Required action. Every line of the entries below from the one containing "- It is handy" to the one containing "- Check out the examples in this repo.", both ends included, must be written out exactly. No other line belongs in the answer.

Records supplied.

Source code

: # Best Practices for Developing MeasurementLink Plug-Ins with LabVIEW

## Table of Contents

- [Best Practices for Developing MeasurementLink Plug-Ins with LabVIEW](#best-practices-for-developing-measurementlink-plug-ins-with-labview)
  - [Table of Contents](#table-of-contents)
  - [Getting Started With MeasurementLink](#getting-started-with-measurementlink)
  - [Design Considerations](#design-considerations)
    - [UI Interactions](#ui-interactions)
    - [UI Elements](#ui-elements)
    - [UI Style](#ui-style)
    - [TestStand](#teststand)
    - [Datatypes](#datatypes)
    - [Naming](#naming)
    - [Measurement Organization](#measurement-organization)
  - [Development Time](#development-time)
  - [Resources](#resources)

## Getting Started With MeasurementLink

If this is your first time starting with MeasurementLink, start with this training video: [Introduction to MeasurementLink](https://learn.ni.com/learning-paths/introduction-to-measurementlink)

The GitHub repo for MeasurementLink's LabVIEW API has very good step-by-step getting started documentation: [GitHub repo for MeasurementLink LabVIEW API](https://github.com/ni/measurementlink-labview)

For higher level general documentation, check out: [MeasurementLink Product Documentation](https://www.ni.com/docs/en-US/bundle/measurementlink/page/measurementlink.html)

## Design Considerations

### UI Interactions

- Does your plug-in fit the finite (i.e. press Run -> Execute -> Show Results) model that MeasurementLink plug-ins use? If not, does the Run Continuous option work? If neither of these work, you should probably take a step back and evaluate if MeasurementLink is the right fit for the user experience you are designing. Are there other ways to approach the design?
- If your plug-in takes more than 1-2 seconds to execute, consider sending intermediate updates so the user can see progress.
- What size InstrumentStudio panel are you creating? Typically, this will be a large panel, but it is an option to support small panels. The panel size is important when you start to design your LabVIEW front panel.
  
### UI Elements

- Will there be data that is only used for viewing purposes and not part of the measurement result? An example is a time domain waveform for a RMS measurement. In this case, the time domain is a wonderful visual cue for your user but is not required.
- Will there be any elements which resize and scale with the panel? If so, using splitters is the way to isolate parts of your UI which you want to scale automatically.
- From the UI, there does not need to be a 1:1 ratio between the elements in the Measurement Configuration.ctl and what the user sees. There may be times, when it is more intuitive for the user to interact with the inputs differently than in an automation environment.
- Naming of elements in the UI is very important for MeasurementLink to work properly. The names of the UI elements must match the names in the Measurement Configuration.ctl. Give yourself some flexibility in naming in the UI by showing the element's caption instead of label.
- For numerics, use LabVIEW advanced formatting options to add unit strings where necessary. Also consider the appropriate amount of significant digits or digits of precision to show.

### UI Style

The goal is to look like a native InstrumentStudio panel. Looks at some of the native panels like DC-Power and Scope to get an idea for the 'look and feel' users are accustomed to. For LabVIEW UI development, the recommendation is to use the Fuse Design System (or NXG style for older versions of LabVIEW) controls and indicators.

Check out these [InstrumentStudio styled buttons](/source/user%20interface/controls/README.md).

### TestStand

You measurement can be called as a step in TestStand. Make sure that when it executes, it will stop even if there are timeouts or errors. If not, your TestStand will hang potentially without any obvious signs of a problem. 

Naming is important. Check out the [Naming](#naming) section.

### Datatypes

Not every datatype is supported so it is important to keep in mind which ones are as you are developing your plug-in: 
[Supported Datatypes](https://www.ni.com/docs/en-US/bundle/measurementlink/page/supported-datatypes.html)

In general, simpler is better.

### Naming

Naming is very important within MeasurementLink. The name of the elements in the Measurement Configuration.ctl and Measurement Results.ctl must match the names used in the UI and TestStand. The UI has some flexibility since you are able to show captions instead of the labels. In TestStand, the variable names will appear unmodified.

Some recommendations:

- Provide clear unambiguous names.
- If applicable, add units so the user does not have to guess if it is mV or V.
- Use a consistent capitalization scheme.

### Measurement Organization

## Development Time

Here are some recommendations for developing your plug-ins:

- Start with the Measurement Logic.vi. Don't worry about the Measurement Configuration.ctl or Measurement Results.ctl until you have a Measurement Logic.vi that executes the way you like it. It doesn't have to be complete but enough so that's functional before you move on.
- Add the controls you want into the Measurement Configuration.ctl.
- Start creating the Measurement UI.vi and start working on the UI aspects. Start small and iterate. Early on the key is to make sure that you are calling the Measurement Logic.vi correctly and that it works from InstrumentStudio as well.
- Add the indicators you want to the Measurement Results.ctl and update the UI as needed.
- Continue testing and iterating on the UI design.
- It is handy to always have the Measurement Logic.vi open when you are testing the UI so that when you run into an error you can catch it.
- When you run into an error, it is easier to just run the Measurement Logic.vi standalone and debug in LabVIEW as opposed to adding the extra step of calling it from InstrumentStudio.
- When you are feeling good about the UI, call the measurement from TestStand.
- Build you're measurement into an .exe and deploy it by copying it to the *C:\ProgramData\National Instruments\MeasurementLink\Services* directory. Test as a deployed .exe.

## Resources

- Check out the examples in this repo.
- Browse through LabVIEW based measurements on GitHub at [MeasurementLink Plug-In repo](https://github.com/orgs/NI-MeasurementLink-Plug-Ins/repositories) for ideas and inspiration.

Completed task.
- It is handy to always have the Measurement Logic.vi open when you are testing the UI so that when you run into an error you can catch it.
- When you run into an error, it is easier to just run the Measurement Logic.vi standalone and debug in LabVIEW as opposed to adding the extra step of calling it from InstrumentStudio.
- When you are feeling good about the UI, call the measurement from TestStand.
- Build you're measurement into an .exe and deploy it by copying it to the *C:\ProgramData\National Instruments\MeasurementLink\Services* directory. Test as a deployed .exe.

## Resources

- Check out the examples in this repo.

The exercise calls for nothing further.